Em primeiro grau, o juízo indeferiu o pedido alegando que os requisitos do Tema 106 do Superior Tribunal de Justiça não foram preenchidos para o fornecimento do medicamento.
TJ-SP ordenou que estado e município forneçam óleo de CBD para paciente
O relator do recurso, desembargador Paulo Cícero Augusto Pereira, reformou a decisão. Ele afirmou que o caso deve ser enquadrado no entendimento fixado pelo STJ, segundo qual a concessão de medicamentos não incorporados ao Sistema Único de Saúde exige a comprovação da imprescindibilidade ou necessidade do fármaco, a incapacidade financeira do paciente para custeá-lo e o registro da Agência Nacional de Vigilância Sanitária (Anvisa).

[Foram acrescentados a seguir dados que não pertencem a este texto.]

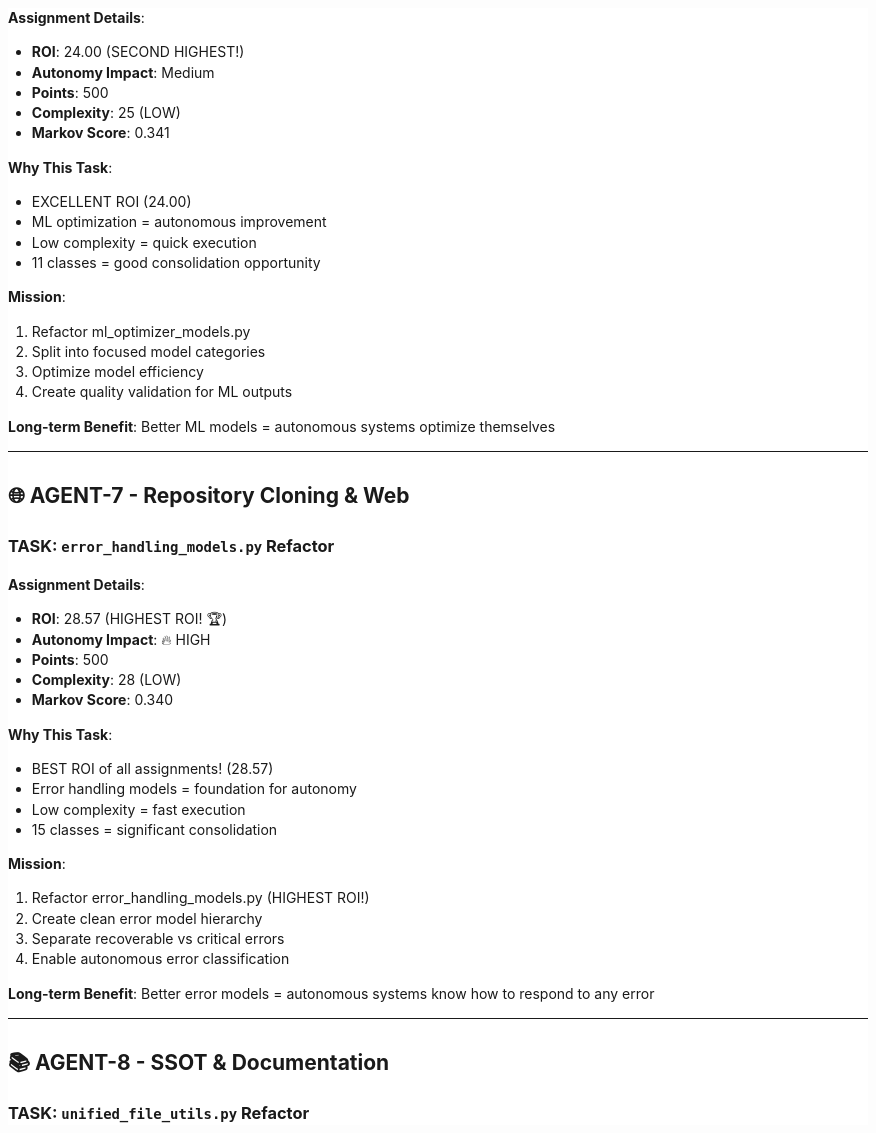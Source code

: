 **Assignment Details**:
- **ROI**: 24.00 (SECOND HIGHEST!)
- **Autonomy Impact**: Medium
- **Points**: 500
- **Complexity**: 25 (LOW)
- **Markov Score**: 0.341

**Why This Task**:
- EXCELLENT ROI (24.00)
- ML optimization = autonomous improvement
- Low complexity = quick execution
- 11 classes = good consolidation opportunity

**Mission**:
1. Refactor ml_optimizer_models.py
2. Split into focused model categories
3. Optimize model efficiency
4. Create quality validation for ML outputs

**Long-term Benefit**: Better ML models = autonomous systems optimize themselves

---

## 🌐 **AGENT-7 - Repository Cloning & Web**

### **TASK**: `error_handling_models.py` Refactor

**Assignment Details**:
- **ROI**: 28.57 (HIGHEST ROI! 🏆)
- **Autonomy Impact**: 🔥 HIGH
- **Points**: 500
- **Complexity**: 28 (LOW)
- **Markov Score**: 0.340

**Why This Task**:
- BEST ROI of all assignments! (28.57)
- Error handling models = foundation for autonomy
- Low complexity = fast execution
- 15 classes = significant consolidation

**Mission**:
1. Refactor error_handling_models.py (HIGHEST ROI!)
2. Create clean error model hierarchy
3. Separate recoverable vs critical errors
4. Enable autonomous error classification

**Long-term Benefit**: Better error models = autonomous systems know how to respond to any error

---

## 📚 **AGENT-8 - SSOT & Documentation**

### **TASK**: `unified_file_utils.py` Refactor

“Há comprovação suficiente quanto ao estado de saúde da impetrante, bem como clara recomendação médica acerca do tratamento a ser realizado com o medicamento postulado, em relação ao qual foi conferida autorização à impetrante para que possa promover a importação”, apontou.
O magistrado também ressaltou que a obrigatoriedade da administração em fornecer ao paciente tudo o que for necessário para um tratamento médico adequado estende-se a todos os entes federativos, que devem manter em seus respectivos orçamentos, conforme determina a Constituição Federal e a as legislações federal e estadual, dotações de créditos destinadas ao financiamento dessas ações e à prestação desses serviços.
“Não obstante, é necessário destacar que o direito à saúde é incontestável no ordenamento pátrio, sendo consagrado como direito fundamental da dignidade da pessoa humana”, concluiu.
Os desembargadores Silvana Malandrino Mollo e José Luiz Gavião de Almeida completaram a turma de julgamento. A votação foi unânime.
Apelação 1034536-32.2024.8.26.0114
Fonte: CONJUR Com informações da assessoria de imprensa do TJ-SP.